Content starts
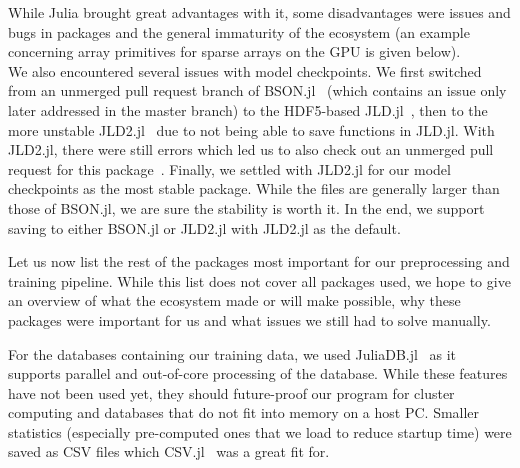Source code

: While Julia brought great advantages with it, some disadvantages were
issues and bugs in packages and the general immaturity of the
ecosystem (an example concerning array primitives for sparse arrays on
the GPU is given below). \\
We also encountered several issues with model checkpoints. We first
switched from an unmerged pull request branch of
BSON.jl~\cite{JuliaIOBSONJl2019,SavingArrayLength} (which contains an
issue only later addressed in the master branch) to the HDF5-based
JLD.jl~\cite{JuliaIOJLDJl2019}, then to the more unstable
JLD2.jl~\cite{JuliaIOJLD2Jl2019} due to not being able to save
functions in JLD.jl. With JLD2.jl, there were still errors which led
us to also check out an unmerged pull request for this
package~\cite{MaybeFixTypename}. Finally, we settled with JLD2.jl for
our model checkpoints as the most stable package. While the files are
generally larger than those of BSON.jl, we are sure the stability is
worth it. In the end, we support saving to either BSON.jl or JLD2.jl
with JLD2.jl as the default.

Let us now list the rest of the packages most important for our
preprocessing and training pipeline. While this list does not cover
all packages used, we hope to give an overview of what the ecosystem
made or will make possible, why these packages were important for us
and what issues we still had to solve manually.

For the databases containing our training data, we used
JuliaDB.jl~\cite{JuliaComputingJuliaDBJl2019} as it supports parallel
and out-of-core processing of the database. While these features have
not been used yet, they should future-proof our program for cluster
computing and databases that do not fit into memory on a host PC.
Smaller statistics (especially pre-computed ones that we load to
reduce startup time) were saved as CSV files which
CSV.jl~\cite{JuliaDataCSVJl2019} was a great fit for.

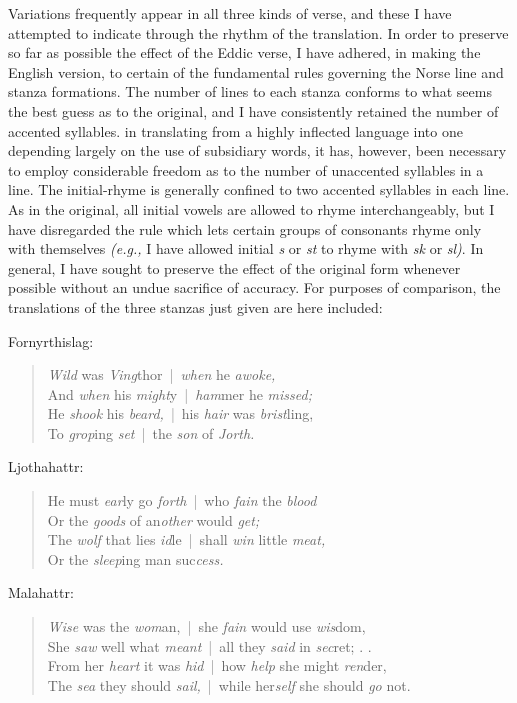\documentclass{scrbook}
\newcommand{\myverse}[1]{
	{\stanzafont
		\begin{verse}
		#1
		\end{verse}
	}
}
\newcommand{\sep}{\textcolor{gray}{~|~}}
\begin{document}
Variations frequently appear in all three kinds of verse, and these I have attempted to indicate through the rhythm of the translation. In order to preserve so far as possible the effect of the Eddic verse, I have adhered, in making the English version, to certain of the fundamental rules governing the Norse line and stanza formations. The number of lines to each stanza conforms to what seems the best guess as to the original, and I have consistently retained the number of accented syllables. in translating from a highly inflected language into one depending largely on the use of subsidiary words, it has, however, been necessary to employ considerable freedom as to the number of unaccented syllables in a line. The initial-rhyme is generally confined to two accented syllables in each line. As in the original, all initial vowels are allowed to rhyme interchangeably, but I have disregarded the rule which lets certain groups of consonants rhyme only with themselves \emph{(e.g.,} I have allowed initial \emph{s} or \emph{st} to rhyme with \emph{sk} or \emph{sl)}. In general, I have sought to preserve the effect of the original form whenever possible without an undue sacrifice of accuracy. For purposes of comparison, the translations of the three stanzas just given are here included:

Fornyrthislag:

\myverse{
\textit{Wild} was \textit{Ving}thor{\sep}\textit{when} he \textit{awoke,} \\
And \textit{when} his \textit{might}y{\sep}\textit{ham}mer he \textit{missed;} \\
He \textit{shook} his \textit{beard,}{\sep}his \textit{hair} was \textit{brist}ling, \\
To \textit{grop}ing \textit{set}{\sep}the \textit{son} of \textit{Jorth.}
}

Ljothahattr:

\myverse{
He must \textit{ear}ly go \textit{forth}{\sep}who \textit{fain} the \textit{blood} \\
Or the \textit{goods} of an\textit{other} would \textit{get;} \\
The \textit{wolf} that lies \textit{id}le{\sep}shall \textit{win} little \textit{meat,} \\
Or the \textit{sleep}ing man suc\textit{cess.}
}

Malahattr:

\myverse{
\textit{Wise} was the \textit{wom}an,{\sep}she \textit{fain} would use \textit{wis}dom, \\
She \textit{saw} well what \textit{meant}{\sep}all they \textit{said} in \textit{sec}ret; . . \\
From her \textit{heart} it was \textit{hid}{\sep}how \textit{help} she might \textit{ren}der, \\
The \textit{sea} they should \textit{sail,}{\sep}while her\textit{self} she should \textit{go} not.
}
\end{document}
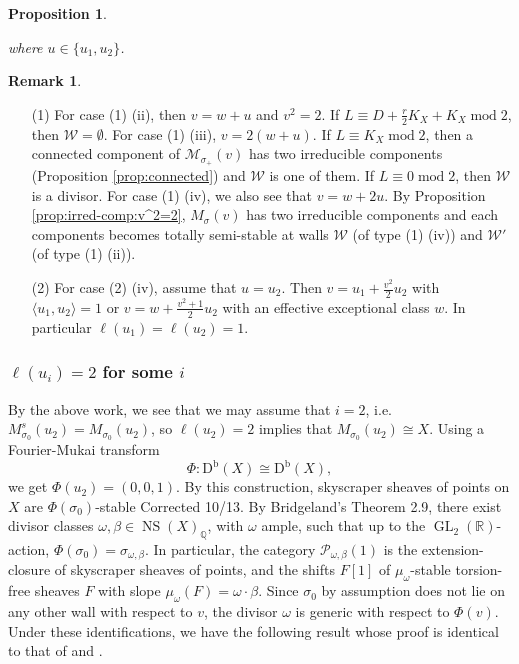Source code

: \documentclass[leqno,11pt]{amsart}
\def\Q{\ensuremath{\mathbb{Q}}}
\def\R{\ensuremath{\mathbb{R}}}
\def\GL{\mathop{\mathrm{GL}}}
\def\mod{\mathop{\mathrm{mod}}\nolimits}
\def\NS{\mathop{\mathrm{NS}}\nolimits}
\def\Db{\mathrm{D}^{\mathrm{b}}}
\newtheorem{Prop}[Thm]{Proposition}
\theoremstyle{definition}
\newtheorem{Rem}[Thm]{Remark}
\def\Q{\ensuremath{\mathbb{Q}}}
\def\R{\ensuremath{\mathbb{R}}}
\def\MM{\ensuremath{\mathcal M}}
\def\PP{\ensuremath{\mathcal P}}
\def\WW{\ensuremath{\mathcal W}}
\begin{document}
{\begin{Prop}
\begin{enumerate}
\begin{enumerate}
where $u \in \{u_1,u_2 \}$.  
\end{enumerate}
\end{enumerate}
\end{Prop}
\begin{Rem}
\begin{enumerate}
\item[(1)]
For case (1) (ii), then
$v=w+u$ and $v^2=2$.
If $L \equiv D+\frac{r}{2}K_X+K_X \mod 2$, then $\WW=\emptyset$.
For case (1) (iii),
$v=2(w+u)$. If $L \equiv K_X \mod 2$, then
a connected component of $\MM_{\sigma_+}(v)$ has two irreducible
components (Proposition \ref{prop:connected}) and $\WW$ is one of them.
If $L \equiv 0 \mod 2$, then 
$\WW$ is a divisor.
For case (1) (iv),
we also see that
$v=w+2u$. By Proposition \ref{prop:irred-comp:v^2=2},
$M_\sigma (v)$ has two irreducible components and
each components becomes totally semi-stable at walls
$\WW$ (of type (1) (iv)) and $\WW'$ (of type (1) (ii)).
\item[(2)]
For case (2) (iv),
assume that $u=u_2$. Then
$v=u_1+\frac{v^2}{2} u_2$ with $\langle u_1,u_2 \rangle=1$ or
$v=w+\frac{v^2+1}{2}u_2$ with an effective exceptional class $w$.
In particular $\ell(u_1)=\ell(u_2)=1$.
\end{enumerate}
\end{Rem}
}

\subsubsection{$\ell(u_i)=2$ for some $i$}
By the above work, we see that we may assume that $i=2$, i.e. $M_{\sigma_0}^s(u_2)=M_{\sigma_0}(u_2)$, so $\ell(u_2)=2$ implies that $M_{\sigma_0}(u_2)\cong X$.  Using a Fourier-Mukai transform $$\Phi:\Db(X)\cong\Db(X),$$ we get $\Phi(u_2)=(0,0,1)$.  By this construction, skyscraper sheaves of points on $X$ are $\Phi(\sigma_0)$-stable{\color{red} Corrected 10/13}. By Bridgeland's Theorem 2.9, there exist divisor classes $\omega,\beta\in\NS(X)_{\Q}$, with $\omega$ ample, such that up to the $\GL_2(\R)$-action, $\Phi(\sigma_0)=\sigma_{\omega,\beta}$. In particular, the category $\PP_{\omega,\beta}(1)$ is the extension-closure of skyscraper sheaves of points, and the shifts $F[1]$ of $\mu_{\omega}$-stable torsion-free sheaves $F$ with slope $\mu_{\omega}(F) =\omega\cdot\beta$. Since $\sigma_0$ by assumption does not lie on any other wall with respect to $v$, the divisor $\omega$ is generic with respect to  $\Phi(v)$. Under these identifications, we have the following result whose proof is identical to that of \cite[Theorem 1.2]{MYY14} and \cite[Proposition 8.2]{BM14b}.
\end{document}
Content ends
→ Task to carry out
Reproduce the listing exactly. Leave its pictures out.

→ Answer section
Source code

: While Julia brought great advantages with it, some disadvantages were
issues and bugs in packages and the general immaturity of the
ecosystem (an example concerning array primitives for sparse arrays on
the GPU is given below). \\
We also encountered several issues with model checkpoints. We first
switched from an unmerged pull request branch of
BSON.jl~\cite{JuliaIOBSONJl2019,SavingArrayLength} (which contains an
issue only later addressed in the master branch) to the HDF5-based
JLD.jl~\cite{JuliaIOJLDJl2019}, then to the more unstable
JLD2.jl~\cite{JuliaIOJLD2Jl2019} due to not being able to save
functions in JLD.jl. With JLD2.jl, there were still errors which led
us to also check out an unmerged pull request for this
package~\cite{MaybeFixTypename}. Finally, we settled with JLD2.jl for
our model checkpoints as the most stable package. While the files are
generally larger than those of BSON.jl, we are sure the stability is
worth it. In the end, we support saving to either BSON.jl or JLD2.jl
with JLD2.jl as the default.

Let us now list the rest of the packages most important for our
preprocessing and training pipeline. While this list does not cover
all packages used, we hope to give an overview of what the ecosystem
made or will make possible, why these packages were important for us
and what issues we still had to solve manually.

For the databases containing our training data, we used
JuliaDB.jl~\cite{JuliaComputingJuliaDBJl2019} as it supports parallel
and out-of-core processing of the database. While these features have
not been used yet, they should future-proof our program for cluster
computing and databases that do not fit into memory on a host PC.
Smaller statistics (especially pre-computed ones that we load to
reduce startup time) were saved as CSV files which
CSV.jl~\cite{JuliaDataCSVJl2019} was a great fit for.

\documentclass{scrbook}
\newcommand{\myverse}[1]{
	{\stanzafont
		\begin{verse}
		#1
		\end{verse}
	}
}
\newcommand{\sep}{\textcolor{gray}{~|~}}
\begin{document}
Variations frequently appear in all three kinds of verse, and these I have attempted to indicate through the rhythm of the translation. In order to preserve so far as possible the effect of the Eddic verse, I have adhered, in making the English version, to certain of the fundamental rules governing the Norse line and stanza formations. The number of lines to each stanza conforms to what seems the best guess as to the original, and I have consistently retained the number of accented syllables. in translating from a highly inflected language into one depending largely on the use of subsidiary words, it has, however, been necessary to employ considerable freedom as to the number of unaccented syllables in a line. The initial-rhyme is generally confined to two accented syllables in each line. As in the original, all initial vowels are allowed to rhyme interchangeably, but I have disregarded the rule which lets certain groups of consonants rhyme only with themselves \emph{(e.g.,} I have allowed initial \emph{s} or \emph{st} to rhyme with \emph{sk} or \emph{sl)}. In general, I have sought to preserve the effect of the original form whenever possible without an undue sacrifice of accuracy. For purposes of comparison, the translations of the three stanzas just given are here included:

Fornyrthislag:

\myverse{
\textit{Wild} was \textit{Ving}thor{\sep}\textit{when} he \textit{awoke,} \\
And \textit{when} his \textit{might}y{\sep}\textit{ham}mer he \textit{missed;} \\
He \textit{shook} his \textit{beard,}{\sep}his \textit{hair} was \textit{brist}ling, \\
To \textit{grop}ing \textit{set}{\sep}the \textit{son} of \textit{Jorth.}
}

Ljothahattr:

\myverse{
He must \textit{ear}ly go \textit{forth}{\sep}who \textit{fain} the \textit{blood} \\
Or the \textit{goods} of an\textit{other} would \textit{get;} \\
The \textit{wolf} that lies \textit{id}le{\sep}shall \textit{win} little \textit{meat,} \\
Or the \textit{sleep}ing man suc\textit{cess.}
}

Malahattr:

\myverse{
\textit{Wise} was the \textit{wom}an,{\sep}she \textit{fain} would use \textit{wis}dom, \\
She \textit{saw} well what \textit{meant}{\sep}all they \textit{said} in \textit{sec}ret; . . \\
From her \textit{heart} it was \textit{hid}{\sep}how \textit{help} she might \textit{ren}der, \\
The \textit{sea} they should \textit{sail,}{\sep}while her\textit{self} she should \textit{go} not.
}
\end{document}
Source code

: \documentclass[leqno,11pt]{amsart}
\def\Q{\ensuremath{\mathbb{Q}}}
\def\R{\ensuremath{\mathbb{R}}}
\def\GL{\mathop{\mathrm{GL}}}
\def\mod{\mathop{\mathrm{mod}}\nolimits}
\def\NS{\mathop{\mathrm{NS}}\nolimits}
\def\Db{\mathrm{D}^{\mathrm{b}}}
\newtheorem{Prop}[Thm]{Proposition}
\theoremstyle{definition}
\newtheorem{Rem}[Thm]{Remark}
\def\Q{\ensuremath{\mathbb{Q}}}
\def\R{\ensuremath{\mathbb{R}}}
\def\MM{\ensuremath{\mathcal M}}
\def\PP{\ensuremath{\mathcal P}}
\def\WW{\ensuremath{\mathcal W}}
\begin{document}
{\begin{Prop}
\begin{enumerate}
\begin{enumerate}
where $u \in \{u_1,u_2 \}$.  
\end{enumerate}
\end{enumerate}
\end{Prop}
\begin{Rem}
\begin{enumerate}
\item[(1)]
For case (1) (ii), then
$v=w+u$ and $v^2=2$.
If $L \equiv D+\frac{r}{2}K_X+K_X \mod 2$, then $\WW=\emptyset$.
For case (1) (iii),
$v=2(w+u)$. If $L \equiv K_X \mod 2$, then
a connected component of $\MM_{\sigma_+}(v)$ has two irreducible
components (Proposition \ref{prop:connected}) and $\WW$ is one of them.
If $L \equiv 0 \mod 2$, then 
$\WW$ is a divisor.
For case (1) (iv),
we also see that
$v=w+2u$. By Proposition \ref{prop:irred-comp:v^2=2},
$M_\sigma (v)$ has two irreducible components and
each components becomes totally semi-stable at walls
$\WW$ (of type (1) (iv)) and $\WW'$ (of type (1) (ii)).
\item[(2)]
For case (2) (iv),
assume that $u=u_2$. Then
$v=u_1+\frac{v^2}{2} u_2$ with $\langle u_1,u_2 \rangle=1$ or
$v=w+\frac{v^2+1}{2}u_2$ with an effective exceptional class $w$.
In particular $\ell(u_1)=\ell(u_2)=1$.
\end{enumerate}
\end{Rem}
}

\subsubsection{$\ell(u_i)=2$ for some $i$}
By the above work, we see that we may assume that $i=2$, i.e. $M_{\sigma_0}^s(u_2)=M_{\sigma_0}(u_2)$, so $\ell(u_2)=2$ implies that $M_{\sigma_0}(u_2)\cong X$.  Using a Fourier-Mukai transform $$\Phi:\Db(X)\cong\Db(X),$$ we get $\Phi(u_2)=(0,0,1)$.  By this construction, skyscraper sheaves of points on $X$ are $\Phi(\sigma_0)$-stable{\color{red} Corrected 10/13}. By Bridgeland's Theorem 2.9, there exist divisor classes $\omega,\beta\in\NS(X)_{\Q}$, with $\omega$ ample, such that up to the $\GL_2(\R)$-action, $\Phi(\sigma_0)=\sigma_{\omega,\beta}$. In particular, the category $\PP_{\omega,\beta}(1)$ is the extension-closure of skyscraper sheaves of points, and the shifts $F[1]$ of $\mu_{\omega}$-stable torsion-free sheaves $F$ with slope $\mu_{\omega}(F) =\omega\cdot\beta$. Since $\sigma_0$ by assumption does not lie on any other wall with respect to $v$, the divisor $\omega$ is generic with respect to  $\Phi(v)$. Under these identifications, we have the following result whose proof is identical to that of \cite[Theorem 1.2]{MYY14} and \cite[Proposition 8.2]{BM14b}.
\end{document}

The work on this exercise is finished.